Dynamical system analysis in teleparallel gravity with boundary term

TL;DR

This paper performs a dynamical system analysis of extended teleparallel gravity models, identifying critical points and stability across different cosmic epochs, and demonstrating the models' ability to produce an accelerating universe consistent with observations.

Contribution

It introduces a novel dynamical system framework for $f(T, B)$ gravity, analyzing critical points and stability in two specific models involving boundary terms.

Findings

Critical points correspond to radiation, matter, and de-Sitter phases.

Both models exhibit stable critical points leading to cosmic acceleration.

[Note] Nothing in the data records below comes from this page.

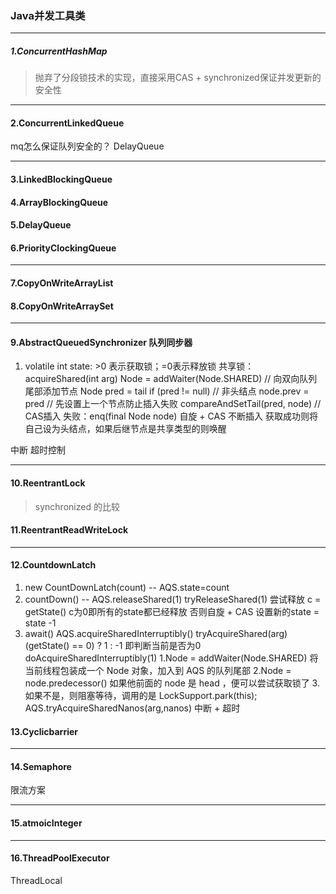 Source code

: ### Java并发工具类

---
##### 1.ConcurrentHashMap 
  > 抛弃了分段锁技术的实现，直接采用CAS + synchronized保证并发更新的安全性


     
---
#### 2.ConcurrentLinkedQueue 
mq怎么保证队列安全的？
DelayQueue

---
#### 3.LinkedBlockingQueue
#### 4.ArrayBlockingQueue
#### 5.DelayQueue
#### 6.PriorityClockingQueue

---
#### 7.CopyOnWriteArrayList
#### 8.CopyOnWriteArraySet


---
#### 9.AbstractQueuedSynchronizer 队列同步器
1. volatile int state:  >0 表示获取锁；=0表示释放锁
共享锁：
acquireShared(int arg)
    Node  = addWaiter(Node.SHARED)   // 向双向队列尾部添加节点
        Node pred = tail
        if (pred != null)      // 非头结点
            node.prev = pred   // 先设置上一个节点防止插入失败
            compareAndSetTail(pred, node)   // CAS插入
                失败：enq(final Node node)
                    自旋 + CAS 不断插入
    获取成功则将自己设为头结点，如果后继节点是共享类型的则唤醒

中断
超时控制


---
#### 10.ReentrantLock 
> synchronized 的比较


#### 11.ReentrantReadWriteLock


---
#### 12.CountdownLatch
1. new CountDownLatch(count) -- AQS.state=count
2. countDown() -- AQS.releaseShared(1)
   tryReleaseShared(1) 尝试释放
     c = getState()
        c为0即所有的state都已经释放
        否则自旋 + CAS 设置新的state = state -1
3. await()
  AQS.acquireSharedInterruptibly()
    tryAcquireShared(arg)
      (getState() == 0) ? 1 : -1    即判断当前是否为0
         doAcquireSharedInterruptibly(1)
           1.Node = addWaiter(Node.SHARED)   将当前线程包装成一个 Node 对象，加入到 AQS 的队列尾部
           2.Node = node.predecessor()       如果他前面的 node 是 head ，便可以尝试获取锁了
           3.如果不是，则阻塞等待，调用的是 LockSupport.park(this);
  AQS.tryAcquireSharedNanos(arg,nanos)    中断 + 超时

#### 13.Cyclicbarrier

---
#### 14.Semaphore
限流方案

---
#### 15.atmoicInteger


---
#### 16.ThreadPoolExecutor
ThreadLocal








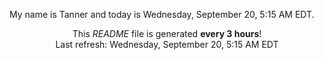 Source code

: My name is Tanner and today is Wednesday, September 20, 5:15 AM EDT.

<p align="center">This <i>README</i> file is generated <b>every 3 hours</b>!</br>Last refresh: Wednesday, September 20, 5:15 AM EDT<br /></p>
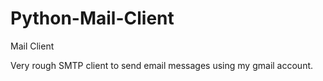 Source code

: # Python-Mail-Client
Mail Client

Very rough SMTP client to send email messages using my gmail account.
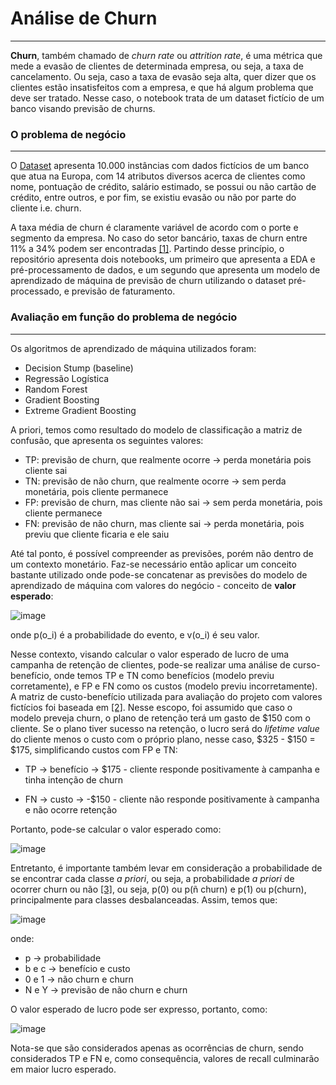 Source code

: # Análise de Churn
___

**Churn**, também chamado de *churn rate* ou *attrition rate*, é uma métrica que mede a evasão de clientes de determinada empresa, ou seja, a taxa de cancelamento. Ou seja, caso a taxa de evasão seja alta, quer dizer que os clientes estão insatisfeitos com a empresa, e que há algum problema que deve ser tratado. Nesse caso, o notebook trata de um dataset fictício de um banco visando previsão de churns.

### O problema de negócio
___
O [Dataset](https://www.kaggle.com/mervetorkan/churndataset?select=churn.csv) apresenta 10.000 instâncias com dados fictícios de um banco que atua na Europa, com 14 atributos diversos acerca de clientes como nome, pontuação de crédito, salário estimado, se possui ou não cartão de crédito, entre outros, e por fim, se existiu evasão ou não por parte do cliente i.e. churn. 

A taxa média de churn é claramente variável de acordo com o porte e segmento da empresa. No caso do setor bancário, taxas de churn entre 11% a 34% podem ser encontradas [[1]](https://thefinancialbrand.com/59779/digital-banking-branch-channel-switching/). Partindo desse princípio, o repositório apresenta dois notebooks, um primeiro que apresenta a EDA e pré-processamento de dados, e um segundo que apresenta um modelo de aprendizado de máquina de previsão de churn utilizando o dataset pré-processado, e previsão de faturamento.

### Avaliação em função do problema de negócio
___
Os algoritmos de aprendizado de máquina utilizados foram:
- Decision Stump (baseline)
- Regressão Logística
- Random Forest
- Gradient Boosting
- Extreme Gradient Boosting

A priori, temos como resultado do modelo de classificação a matriz de confusão, que apresenta os seguintes valores:

- TP: previsão de churn, que realmente ocorre -> perda monetária pois cliente sai
- TN: previsão de não churn, que realmente ocorre -> sem perda monetária, pois cliente permanece
- FP: previsão de churn, mas cliente não sai -> sem perda monetária, pois cliente permanece
- FN: previsão de não churn, mas cliente sai -> perda monetária, pois previu que cliente ficaria e ele saiu

Até tal ponto, é possível compreender as previsões, porém não dentro de um contexto monetário. Faz-se necessário então aplicar um conceito bastante utilizado onde pode-se concatenar as previsões do modelo de aprendizado de máquina com valores do negócio - conceito de **valor esperado**:

![image](https://user-images.githubusercontent.com/63553829/103578232-f5367a00-4eb4-11eb-99f3-1b697a32c203.png)

onde p(o_i) é a probabilidade do evento, e v(o_i) é seu valor.

Nesse contexto, visando calcular o valor esperado de lucro de uma campanha de retenção de clientes, pode-se realizar uma análise de curso-benefício, onde temos TP e TN como benefícios (modelo previu corretamente), e FP e FN como os custos (modelo previu incorretamente). A matriz de custo-benefício utilizada para avaliação do projeto com valores fictícios foi baseada em [[2]](https://carmenlai.com/2016/11/12/user-churn-prediction-a-machine-learning-workflow.html). Nesse escopo, foi assumido que caso o modelo preveja churn, o plano de retenção terá um gasto de $150 com o cliente. Se o plano tiver sucesso na retenção, o lucro será do *lifetime value* do cliente menos o custo com o próprio plano, nesse caso, $325 - $150 = $175, simplificando custos com FP e TN:

- TP -> benefício -> $175 - cliente responde positivamente à campanha e tinha intenção de churn

- FN -> custo -> -$150 - cliente não responde positivamente à campanha e não ocorre retenção

Portanto, pode-se calcular o valor esperado como:

![image](https://user-images.githubusercontent.com/63553829/103697675-02b83680-4f7f-11eb-8b85-96effcc936f6.png)

Entretanto, é importante também levar em consideração a probabilidade de se encontrar cada classe *a priori*, ou seja, a probabilidade *a priori* de ocorrer churn ou não [[3]](https://www.oreilly.com/library/view/data-science-for/9781449374273/), ou seja, p(0) ou p(ñ churn) e p(1) ou p(churn), principalmente para classes desbalanceadas. Assim, temos que:

![image](https://user-images.githubusercontent.com/63553829/103697707-0ea3f880-4f7f-11eb-83df-693005e346eb.png)

onde:
- p -> probabilidade
- b e c -> benefício e custo
- 0 e 1 -> não churn e churn
- N e Y -> previsão de não churn e churn

O valor esperado de lucro pode ser expresso, portanto, como:

![image](https://user-images.githubusercontent.com/63553829/103697750-1e234180-4f7f-11eb-8985-d673790b56c9.png)

Nota-se que são considerados apenas as ocorrências de churn, sendo considerados TP e FN e, como consequência, valores de recall culminarão em maior lucro esperado.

Density parameters and equation of state parameters align with observed universe behavior.

Abstract

In this paper, we perform the dynamical system analysis of the cosmological models framed in the extended teleparallel gravity, the $f (T, B)$ gravity. We use the mapping, $f(T, B)$ $\rightarrow$-$T$+$\tilde{f}(T, B)$, and define the dynamical variables to form the autonomous dynamical system. The critical points are obtained in two well-motivated forms of $f (T, B)$, one that involves the logarithmic form of the boundary term B, and the other one is the non-linear form of the boundary term. The position of critical points is shown in the different evolutionary phases of the Universe such as radiation, matter, and de-Sitter phase. The stability condition of each of the critical points of both the models is derived and the behavior of each point has been obtained mathematically and through the phase portrait. The evolution of standard density parameters such as radiation ($\Omega_{r}$), matter ($\Omega_{m}$), and dark energy ($\Omega_{DE}$) are also analyzed. Further to connect with the present cosmological scenario, the behavior of deceleration and equation of state parameter both in the dark energy phase ($\omega_{DE}$) and total ($\omega_{tot}$) are shown from the initial condition of the dynamical variables. The accelerating behaviour has been obtained for both models.